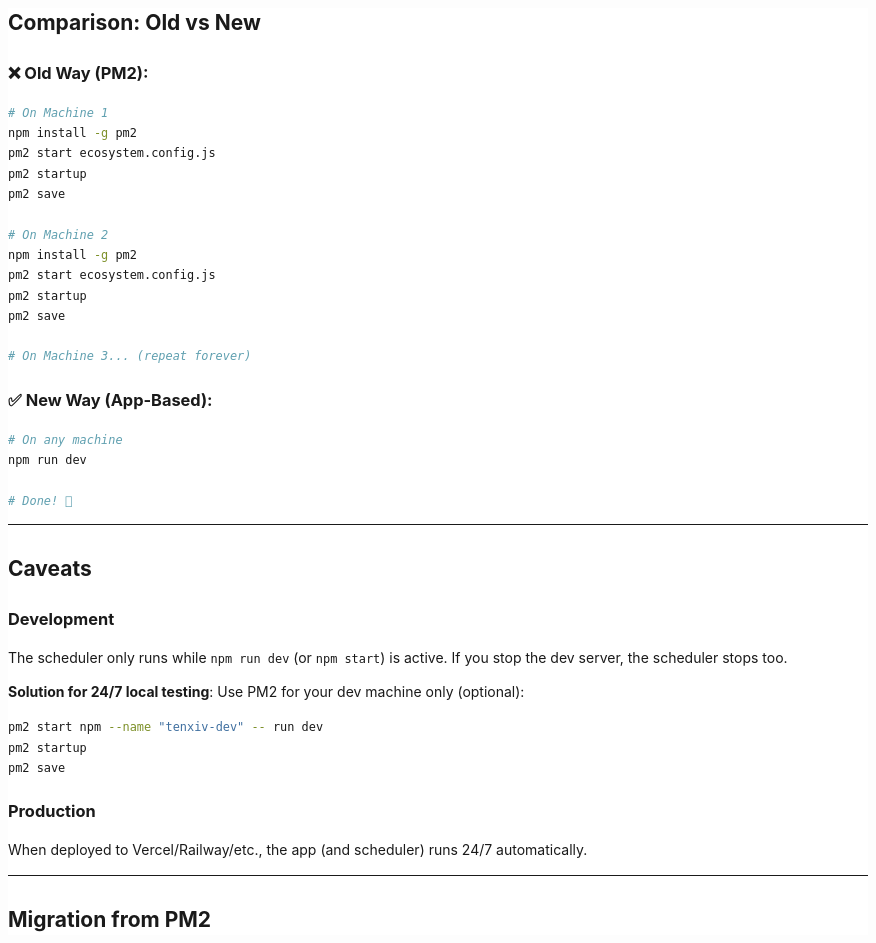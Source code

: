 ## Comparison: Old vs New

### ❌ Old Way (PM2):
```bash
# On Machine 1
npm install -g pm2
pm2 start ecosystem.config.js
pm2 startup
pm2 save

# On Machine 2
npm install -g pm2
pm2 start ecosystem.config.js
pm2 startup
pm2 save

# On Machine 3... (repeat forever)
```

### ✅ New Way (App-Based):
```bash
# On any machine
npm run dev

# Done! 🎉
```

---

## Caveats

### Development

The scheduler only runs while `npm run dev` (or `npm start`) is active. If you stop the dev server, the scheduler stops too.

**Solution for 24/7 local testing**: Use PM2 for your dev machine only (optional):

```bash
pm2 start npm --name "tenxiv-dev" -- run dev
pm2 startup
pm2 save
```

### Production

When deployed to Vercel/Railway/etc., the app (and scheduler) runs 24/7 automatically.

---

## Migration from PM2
--
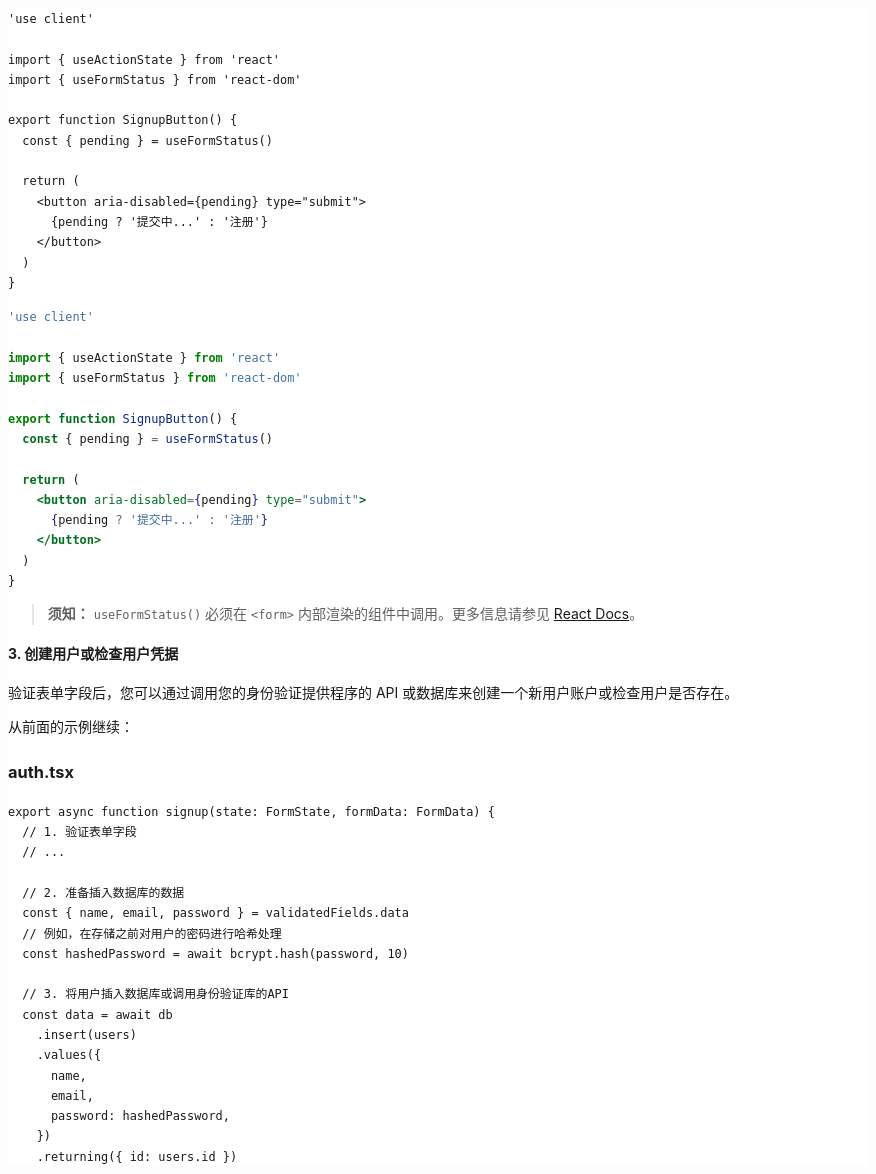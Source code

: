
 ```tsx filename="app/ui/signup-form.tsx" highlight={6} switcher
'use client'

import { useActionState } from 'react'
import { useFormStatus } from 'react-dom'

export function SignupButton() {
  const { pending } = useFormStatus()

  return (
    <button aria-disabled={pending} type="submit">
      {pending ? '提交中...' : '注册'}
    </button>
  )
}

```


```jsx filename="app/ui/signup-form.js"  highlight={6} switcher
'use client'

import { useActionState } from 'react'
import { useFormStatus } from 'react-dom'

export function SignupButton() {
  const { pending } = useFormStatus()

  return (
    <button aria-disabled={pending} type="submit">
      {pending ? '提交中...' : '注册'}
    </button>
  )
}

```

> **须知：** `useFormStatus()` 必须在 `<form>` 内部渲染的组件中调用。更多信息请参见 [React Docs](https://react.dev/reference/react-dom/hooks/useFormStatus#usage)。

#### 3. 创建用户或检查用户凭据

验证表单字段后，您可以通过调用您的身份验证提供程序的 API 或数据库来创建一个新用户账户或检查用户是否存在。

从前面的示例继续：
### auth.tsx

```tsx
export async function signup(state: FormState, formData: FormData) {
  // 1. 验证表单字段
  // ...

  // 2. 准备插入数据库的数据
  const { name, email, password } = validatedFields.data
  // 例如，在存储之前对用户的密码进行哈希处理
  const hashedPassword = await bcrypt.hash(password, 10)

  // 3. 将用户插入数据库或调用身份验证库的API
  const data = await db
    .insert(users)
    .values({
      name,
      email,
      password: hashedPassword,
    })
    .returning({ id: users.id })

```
==
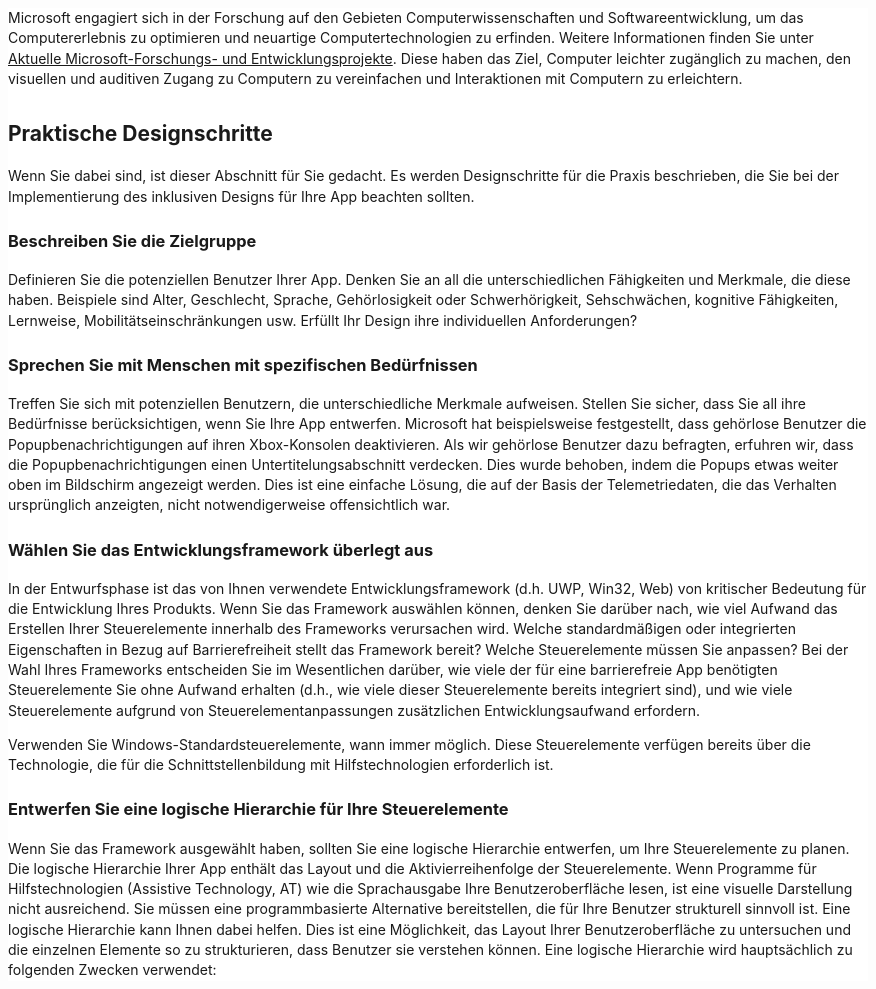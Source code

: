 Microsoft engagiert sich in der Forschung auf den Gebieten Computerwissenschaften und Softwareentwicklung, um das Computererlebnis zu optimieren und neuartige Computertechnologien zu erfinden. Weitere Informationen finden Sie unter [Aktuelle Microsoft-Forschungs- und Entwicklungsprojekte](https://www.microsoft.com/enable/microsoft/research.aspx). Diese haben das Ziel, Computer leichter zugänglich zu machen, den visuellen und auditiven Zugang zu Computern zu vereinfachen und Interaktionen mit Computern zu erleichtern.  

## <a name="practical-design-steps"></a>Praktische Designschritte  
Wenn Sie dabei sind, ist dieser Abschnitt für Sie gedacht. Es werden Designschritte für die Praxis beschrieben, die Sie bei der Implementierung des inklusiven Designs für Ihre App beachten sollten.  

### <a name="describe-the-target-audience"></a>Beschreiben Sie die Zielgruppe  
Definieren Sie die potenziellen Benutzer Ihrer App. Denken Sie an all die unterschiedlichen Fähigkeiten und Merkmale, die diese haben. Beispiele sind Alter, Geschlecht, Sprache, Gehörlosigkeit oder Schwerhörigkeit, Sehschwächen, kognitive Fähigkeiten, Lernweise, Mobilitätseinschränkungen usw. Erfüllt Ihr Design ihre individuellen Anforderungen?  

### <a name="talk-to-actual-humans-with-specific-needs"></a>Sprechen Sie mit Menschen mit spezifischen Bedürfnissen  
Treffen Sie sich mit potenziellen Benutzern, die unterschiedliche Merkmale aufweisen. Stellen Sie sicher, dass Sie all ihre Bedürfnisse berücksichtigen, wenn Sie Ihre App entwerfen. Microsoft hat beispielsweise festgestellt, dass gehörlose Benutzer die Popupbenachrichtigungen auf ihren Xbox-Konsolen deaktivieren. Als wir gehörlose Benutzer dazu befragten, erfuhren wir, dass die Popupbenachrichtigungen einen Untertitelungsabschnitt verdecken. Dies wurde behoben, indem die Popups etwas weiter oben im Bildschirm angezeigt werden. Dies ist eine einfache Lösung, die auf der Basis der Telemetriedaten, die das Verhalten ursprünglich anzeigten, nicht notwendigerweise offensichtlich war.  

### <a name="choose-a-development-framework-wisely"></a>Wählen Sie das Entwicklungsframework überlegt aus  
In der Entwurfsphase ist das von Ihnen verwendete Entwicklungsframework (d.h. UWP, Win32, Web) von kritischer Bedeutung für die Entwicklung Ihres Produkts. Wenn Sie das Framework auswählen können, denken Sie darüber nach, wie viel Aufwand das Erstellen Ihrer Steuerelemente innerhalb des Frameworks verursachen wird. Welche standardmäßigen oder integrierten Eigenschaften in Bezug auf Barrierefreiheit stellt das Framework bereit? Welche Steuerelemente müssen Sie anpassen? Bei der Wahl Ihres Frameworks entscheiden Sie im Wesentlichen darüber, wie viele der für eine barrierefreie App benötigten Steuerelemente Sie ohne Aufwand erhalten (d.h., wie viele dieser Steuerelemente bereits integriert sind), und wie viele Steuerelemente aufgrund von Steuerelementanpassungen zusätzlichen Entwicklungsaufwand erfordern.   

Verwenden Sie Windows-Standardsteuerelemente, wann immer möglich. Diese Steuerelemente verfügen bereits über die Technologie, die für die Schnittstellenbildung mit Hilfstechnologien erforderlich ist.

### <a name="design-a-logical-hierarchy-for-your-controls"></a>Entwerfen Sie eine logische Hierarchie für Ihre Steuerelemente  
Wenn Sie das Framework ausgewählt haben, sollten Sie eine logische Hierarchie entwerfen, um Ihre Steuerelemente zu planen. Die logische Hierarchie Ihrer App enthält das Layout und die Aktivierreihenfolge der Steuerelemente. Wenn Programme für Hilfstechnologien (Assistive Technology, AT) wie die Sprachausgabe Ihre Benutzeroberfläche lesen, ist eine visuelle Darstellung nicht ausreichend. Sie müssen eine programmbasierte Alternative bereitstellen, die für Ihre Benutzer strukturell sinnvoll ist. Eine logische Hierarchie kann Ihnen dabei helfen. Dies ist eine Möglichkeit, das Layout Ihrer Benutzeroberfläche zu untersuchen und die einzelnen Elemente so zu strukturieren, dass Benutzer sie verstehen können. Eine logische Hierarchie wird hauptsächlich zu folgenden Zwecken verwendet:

__Brief__
In the records above, some lines hold the word "Designschritte". Say how many, and nothing more.

__Expected output__
2